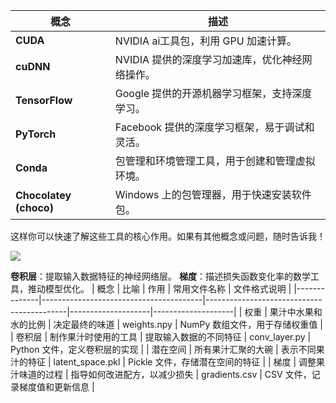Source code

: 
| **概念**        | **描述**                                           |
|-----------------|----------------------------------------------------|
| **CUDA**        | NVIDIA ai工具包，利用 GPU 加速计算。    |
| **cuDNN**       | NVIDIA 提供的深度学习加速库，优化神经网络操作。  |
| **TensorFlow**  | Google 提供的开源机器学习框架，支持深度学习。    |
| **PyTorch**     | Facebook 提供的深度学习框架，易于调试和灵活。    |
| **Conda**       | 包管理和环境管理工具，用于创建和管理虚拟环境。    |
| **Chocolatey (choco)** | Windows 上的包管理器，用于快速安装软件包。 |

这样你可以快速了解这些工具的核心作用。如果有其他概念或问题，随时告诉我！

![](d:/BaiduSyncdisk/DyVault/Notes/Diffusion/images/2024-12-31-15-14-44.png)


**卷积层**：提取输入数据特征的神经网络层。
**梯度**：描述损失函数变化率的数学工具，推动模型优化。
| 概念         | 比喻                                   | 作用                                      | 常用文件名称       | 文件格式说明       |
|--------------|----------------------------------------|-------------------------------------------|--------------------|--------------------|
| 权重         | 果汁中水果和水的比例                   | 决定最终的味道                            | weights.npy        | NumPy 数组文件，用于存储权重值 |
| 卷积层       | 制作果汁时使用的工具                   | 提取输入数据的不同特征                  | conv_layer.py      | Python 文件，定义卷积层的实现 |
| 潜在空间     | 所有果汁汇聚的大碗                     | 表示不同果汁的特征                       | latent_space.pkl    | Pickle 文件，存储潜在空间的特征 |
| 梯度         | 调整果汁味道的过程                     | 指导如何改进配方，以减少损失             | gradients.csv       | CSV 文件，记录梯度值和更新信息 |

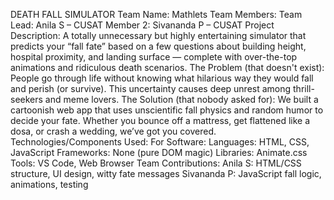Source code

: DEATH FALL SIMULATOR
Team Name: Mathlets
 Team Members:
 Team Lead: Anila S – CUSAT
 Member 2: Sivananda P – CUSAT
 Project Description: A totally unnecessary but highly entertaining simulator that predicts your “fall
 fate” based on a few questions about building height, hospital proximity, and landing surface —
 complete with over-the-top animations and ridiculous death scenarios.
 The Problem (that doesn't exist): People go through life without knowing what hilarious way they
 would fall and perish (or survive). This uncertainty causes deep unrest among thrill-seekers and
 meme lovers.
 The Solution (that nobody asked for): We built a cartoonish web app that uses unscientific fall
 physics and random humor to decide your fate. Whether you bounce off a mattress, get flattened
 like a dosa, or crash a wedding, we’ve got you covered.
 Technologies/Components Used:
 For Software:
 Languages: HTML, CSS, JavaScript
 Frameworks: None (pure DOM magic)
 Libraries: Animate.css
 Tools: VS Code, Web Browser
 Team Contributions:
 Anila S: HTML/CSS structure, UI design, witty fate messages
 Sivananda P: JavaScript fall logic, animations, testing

::::::

REQUIRED ACTION: When you reach the line holding "Team Name: Mathlets" in the records above, begin reproducing exactly, stop after the line holding "The Solution (that", and output nothing else.

SOLUTION TO THE EXERCISE:
Team Name: Mathlets
 Team Members:
 Team Lead: Anila S – CUSAT
 Member 2: Sivananda P – CUSAT
 Project Description: A totally unnecessary but highly entertaining simulator that predicts your “fall
 fate” based on a few questions about building height, hospital proximity, and landing surface —
 complete with over-the-top animations and ridiculous death scenarios.
 The Problem (that doesn't exist): People go through life without knowing what hilarious way they
 would fall and perish (or survive). This uncertainty causes deep unrest among thrill-seekers and
 meme lovers.
 The Solution (that nobody asked for): We built a cartoonish web app that uses unscientific fall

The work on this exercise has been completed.